_Problem details_
Lines in which "Metadata" appears should be pulled from the data below.

_Saved data entries_
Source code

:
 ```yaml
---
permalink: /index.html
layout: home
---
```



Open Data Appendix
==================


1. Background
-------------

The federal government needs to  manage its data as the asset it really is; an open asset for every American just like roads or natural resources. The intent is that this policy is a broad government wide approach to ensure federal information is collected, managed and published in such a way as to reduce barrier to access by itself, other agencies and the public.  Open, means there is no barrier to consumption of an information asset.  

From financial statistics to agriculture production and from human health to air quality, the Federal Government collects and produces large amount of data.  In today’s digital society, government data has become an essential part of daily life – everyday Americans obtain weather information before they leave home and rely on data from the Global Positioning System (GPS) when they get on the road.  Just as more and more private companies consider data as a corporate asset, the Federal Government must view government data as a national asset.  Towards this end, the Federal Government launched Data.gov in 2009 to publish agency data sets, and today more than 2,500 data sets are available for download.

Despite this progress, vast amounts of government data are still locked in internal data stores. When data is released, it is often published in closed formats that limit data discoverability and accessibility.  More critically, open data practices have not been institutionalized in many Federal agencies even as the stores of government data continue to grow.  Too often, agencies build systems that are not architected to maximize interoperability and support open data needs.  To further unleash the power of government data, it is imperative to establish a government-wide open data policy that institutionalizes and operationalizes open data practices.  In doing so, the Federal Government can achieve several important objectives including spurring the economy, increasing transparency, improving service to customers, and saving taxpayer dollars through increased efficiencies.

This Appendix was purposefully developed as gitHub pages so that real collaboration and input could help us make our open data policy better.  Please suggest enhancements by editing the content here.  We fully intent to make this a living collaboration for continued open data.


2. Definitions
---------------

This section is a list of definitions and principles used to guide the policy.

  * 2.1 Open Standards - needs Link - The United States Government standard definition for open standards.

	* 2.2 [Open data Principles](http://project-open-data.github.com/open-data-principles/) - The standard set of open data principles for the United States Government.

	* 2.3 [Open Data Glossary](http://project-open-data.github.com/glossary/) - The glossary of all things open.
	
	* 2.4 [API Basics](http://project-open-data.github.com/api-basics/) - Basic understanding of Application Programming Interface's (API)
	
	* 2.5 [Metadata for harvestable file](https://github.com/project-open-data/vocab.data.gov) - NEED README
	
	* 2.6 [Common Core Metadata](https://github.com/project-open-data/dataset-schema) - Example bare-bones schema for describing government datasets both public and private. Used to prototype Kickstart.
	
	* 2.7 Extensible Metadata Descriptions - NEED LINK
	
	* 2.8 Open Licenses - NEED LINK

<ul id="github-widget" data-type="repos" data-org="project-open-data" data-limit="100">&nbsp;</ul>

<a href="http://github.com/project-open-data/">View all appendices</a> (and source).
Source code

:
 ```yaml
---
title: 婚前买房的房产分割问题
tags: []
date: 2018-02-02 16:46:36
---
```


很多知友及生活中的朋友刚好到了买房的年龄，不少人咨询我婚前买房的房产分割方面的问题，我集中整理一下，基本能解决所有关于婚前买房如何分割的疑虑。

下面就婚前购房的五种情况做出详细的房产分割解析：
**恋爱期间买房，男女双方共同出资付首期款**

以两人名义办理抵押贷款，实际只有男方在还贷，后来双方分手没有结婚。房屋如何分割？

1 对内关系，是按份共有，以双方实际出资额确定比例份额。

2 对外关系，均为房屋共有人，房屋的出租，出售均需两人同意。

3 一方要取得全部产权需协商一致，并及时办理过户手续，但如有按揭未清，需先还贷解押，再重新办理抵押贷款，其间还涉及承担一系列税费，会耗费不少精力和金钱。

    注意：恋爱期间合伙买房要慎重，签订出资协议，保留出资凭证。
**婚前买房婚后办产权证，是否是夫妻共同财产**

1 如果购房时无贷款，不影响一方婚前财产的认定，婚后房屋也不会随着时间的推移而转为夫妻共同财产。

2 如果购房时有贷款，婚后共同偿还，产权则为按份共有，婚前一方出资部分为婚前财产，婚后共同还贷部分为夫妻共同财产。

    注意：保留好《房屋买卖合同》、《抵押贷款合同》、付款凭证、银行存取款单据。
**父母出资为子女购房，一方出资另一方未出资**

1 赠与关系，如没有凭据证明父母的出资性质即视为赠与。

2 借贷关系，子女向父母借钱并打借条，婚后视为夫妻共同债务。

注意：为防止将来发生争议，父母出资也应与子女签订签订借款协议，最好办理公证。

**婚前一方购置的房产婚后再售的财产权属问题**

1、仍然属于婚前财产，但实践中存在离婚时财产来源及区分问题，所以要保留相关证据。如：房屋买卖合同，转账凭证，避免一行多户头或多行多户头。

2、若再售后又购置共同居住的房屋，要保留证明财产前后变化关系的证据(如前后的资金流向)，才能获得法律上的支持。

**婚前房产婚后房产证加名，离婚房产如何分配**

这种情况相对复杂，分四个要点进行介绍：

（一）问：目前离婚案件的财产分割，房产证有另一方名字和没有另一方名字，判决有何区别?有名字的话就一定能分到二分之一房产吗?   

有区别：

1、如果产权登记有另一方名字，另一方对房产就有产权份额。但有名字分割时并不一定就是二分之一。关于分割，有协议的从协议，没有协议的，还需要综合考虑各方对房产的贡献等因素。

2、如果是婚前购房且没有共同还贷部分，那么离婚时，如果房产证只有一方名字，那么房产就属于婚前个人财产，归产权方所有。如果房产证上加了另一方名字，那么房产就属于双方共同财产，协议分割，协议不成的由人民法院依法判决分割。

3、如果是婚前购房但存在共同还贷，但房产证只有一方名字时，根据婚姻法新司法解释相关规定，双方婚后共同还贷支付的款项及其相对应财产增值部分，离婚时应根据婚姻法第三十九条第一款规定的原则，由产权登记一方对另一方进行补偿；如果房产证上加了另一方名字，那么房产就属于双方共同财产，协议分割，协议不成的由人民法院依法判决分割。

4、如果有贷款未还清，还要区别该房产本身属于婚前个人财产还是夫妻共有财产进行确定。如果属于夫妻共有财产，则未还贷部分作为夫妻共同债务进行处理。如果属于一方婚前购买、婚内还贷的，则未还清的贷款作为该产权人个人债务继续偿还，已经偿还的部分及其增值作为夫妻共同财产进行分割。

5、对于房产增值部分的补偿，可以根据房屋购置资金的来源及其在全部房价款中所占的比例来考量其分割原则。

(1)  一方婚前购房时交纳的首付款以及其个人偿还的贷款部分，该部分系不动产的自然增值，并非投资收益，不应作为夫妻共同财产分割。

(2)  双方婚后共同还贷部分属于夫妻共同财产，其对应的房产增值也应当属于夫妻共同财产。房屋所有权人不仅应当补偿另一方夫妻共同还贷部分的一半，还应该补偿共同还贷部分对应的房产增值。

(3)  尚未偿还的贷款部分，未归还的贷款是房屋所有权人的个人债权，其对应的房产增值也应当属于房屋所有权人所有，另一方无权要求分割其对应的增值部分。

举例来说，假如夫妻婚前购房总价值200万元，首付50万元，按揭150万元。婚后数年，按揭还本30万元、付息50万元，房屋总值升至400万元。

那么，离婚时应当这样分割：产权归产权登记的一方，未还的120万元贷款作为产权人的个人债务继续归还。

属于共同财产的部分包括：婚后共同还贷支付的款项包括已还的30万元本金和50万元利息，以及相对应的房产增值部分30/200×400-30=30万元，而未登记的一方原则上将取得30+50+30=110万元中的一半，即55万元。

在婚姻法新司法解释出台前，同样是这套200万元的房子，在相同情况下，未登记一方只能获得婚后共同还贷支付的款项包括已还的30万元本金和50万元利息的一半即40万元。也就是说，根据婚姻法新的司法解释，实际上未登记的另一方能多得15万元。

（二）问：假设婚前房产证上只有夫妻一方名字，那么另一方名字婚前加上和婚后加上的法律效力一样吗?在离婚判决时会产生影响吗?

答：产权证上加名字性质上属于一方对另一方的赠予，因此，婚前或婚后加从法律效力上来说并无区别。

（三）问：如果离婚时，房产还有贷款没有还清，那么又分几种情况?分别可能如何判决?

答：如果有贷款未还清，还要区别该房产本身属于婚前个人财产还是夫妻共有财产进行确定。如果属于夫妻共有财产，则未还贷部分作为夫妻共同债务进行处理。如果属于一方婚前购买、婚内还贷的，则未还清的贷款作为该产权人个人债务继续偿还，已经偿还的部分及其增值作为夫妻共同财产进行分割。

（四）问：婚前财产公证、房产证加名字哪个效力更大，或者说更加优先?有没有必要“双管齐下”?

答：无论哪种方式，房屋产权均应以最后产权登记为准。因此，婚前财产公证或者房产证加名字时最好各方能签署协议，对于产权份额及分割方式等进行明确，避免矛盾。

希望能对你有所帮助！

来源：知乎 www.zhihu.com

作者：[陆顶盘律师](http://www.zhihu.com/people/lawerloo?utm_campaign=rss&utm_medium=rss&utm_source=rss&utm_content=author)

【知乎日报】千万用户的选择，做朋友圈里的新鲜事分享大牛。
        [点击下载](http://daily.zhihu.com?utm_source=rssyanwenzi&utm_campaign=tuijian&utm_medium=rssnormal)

_Answer section_
	* 2.5 [Metadata for harvestable file](https://github.com/project-open-data/vocab.data.gov) - NEED README
	* 2.6 [Common Core Metadata](https://github.com/project-open-data/dataset-schema) - Example bare-bones schema for describing government datasets both public and private. Used to prototype Kickstart.
	* 2.7 Extensible Metadata Descriptions - NEED LINK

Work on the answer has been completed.